Twice previously, NAFTA had determined that the domestic lumber industry’s threat of injury allegations were baseless and contrary to law. In each instance, the case was remanded back to the U.S. International Trade Commission (ITC).
In its latest decision, the NAFTA panel indicated that it had grown weary of the ITC’s attempts to prove that U.S. lumber interests were harmed by competition from Canada.
The five-member panel, which consists of three Americans and two Canadians, unanimously concluded that the ITC was “simply unwilling to accept this (NAFTA) panel’s review” and “has consistently ignored the authority of this panel in an effort to preserve its finding of threat of material injury.”
The ITC was ordered “to make a determination consistent with the decision of this panel that the evidence on the record does not support a finding of threat of material injury and to make that determination within 10 days.”
Although it was noted that the U.S. had no new evidence to back claims of injury and that it “would be an exercise in futility” to further review the case, the U.S. still has the option of appealing the ruling to an “extraordinary challenge” committee.
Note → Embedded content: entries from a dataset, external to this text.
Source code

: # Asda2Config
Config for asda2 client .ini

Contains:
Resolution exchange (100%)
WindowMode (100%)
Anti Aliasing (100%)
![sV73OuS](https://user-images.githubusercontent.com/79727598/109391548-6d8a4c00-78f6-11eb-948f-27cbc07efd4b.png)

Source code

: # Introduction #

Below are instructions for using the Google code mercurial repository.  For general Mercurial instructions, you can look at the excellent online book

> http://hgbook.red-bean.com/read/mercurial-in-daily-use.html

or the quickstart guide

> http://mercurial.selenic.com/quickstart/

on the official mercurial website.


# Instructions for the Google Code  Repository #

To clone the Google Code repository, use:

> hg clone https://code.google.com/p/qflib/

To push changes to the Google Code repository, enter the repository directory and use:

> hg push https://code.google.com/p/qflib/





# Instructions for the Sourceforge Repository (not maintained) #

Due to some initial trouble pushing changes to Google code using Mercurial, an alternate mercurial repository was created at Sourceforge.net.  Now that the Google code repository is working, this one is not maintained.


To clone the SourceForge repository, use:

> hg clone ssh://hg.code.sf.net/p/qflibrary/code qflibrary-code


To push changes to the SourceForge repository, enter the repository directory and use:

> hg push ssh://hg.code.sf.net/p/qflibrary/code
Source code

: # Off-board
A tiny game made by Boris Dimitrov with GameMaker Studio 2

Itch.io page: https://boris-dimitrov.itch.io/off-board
“But that appeal would merely be a delaying tactic,” said Rayburn, who noted that NAFTA’s extraordinary challenge provisions are primarily meant to be used for matters of gross misconduct, for which there is no legitimate claim in this case.
With the price of framing lumber at $473 per 1,000 board feet for the week ending Aug. 27, according to Random Lengths — up more than 40% from the beginning of the year and approaching the all-time high of $519 recorded in 1994 — Rayburn noted that the NAFTA decision could not have come at a better time.
“Rising building material costs, led by lumber, have added $5,000-$7,000 to the cost of constructing an average new home,” he said. “The duties have artificially boosted lumber prices and have helped line the pockets of domestic producers at the expense of U.S. consumers. NAFTA has unambiguously ruled that this case has no merit. Therefore, the Administration should prevent this case from dragging out any further and allow these punitive duties to disappear.”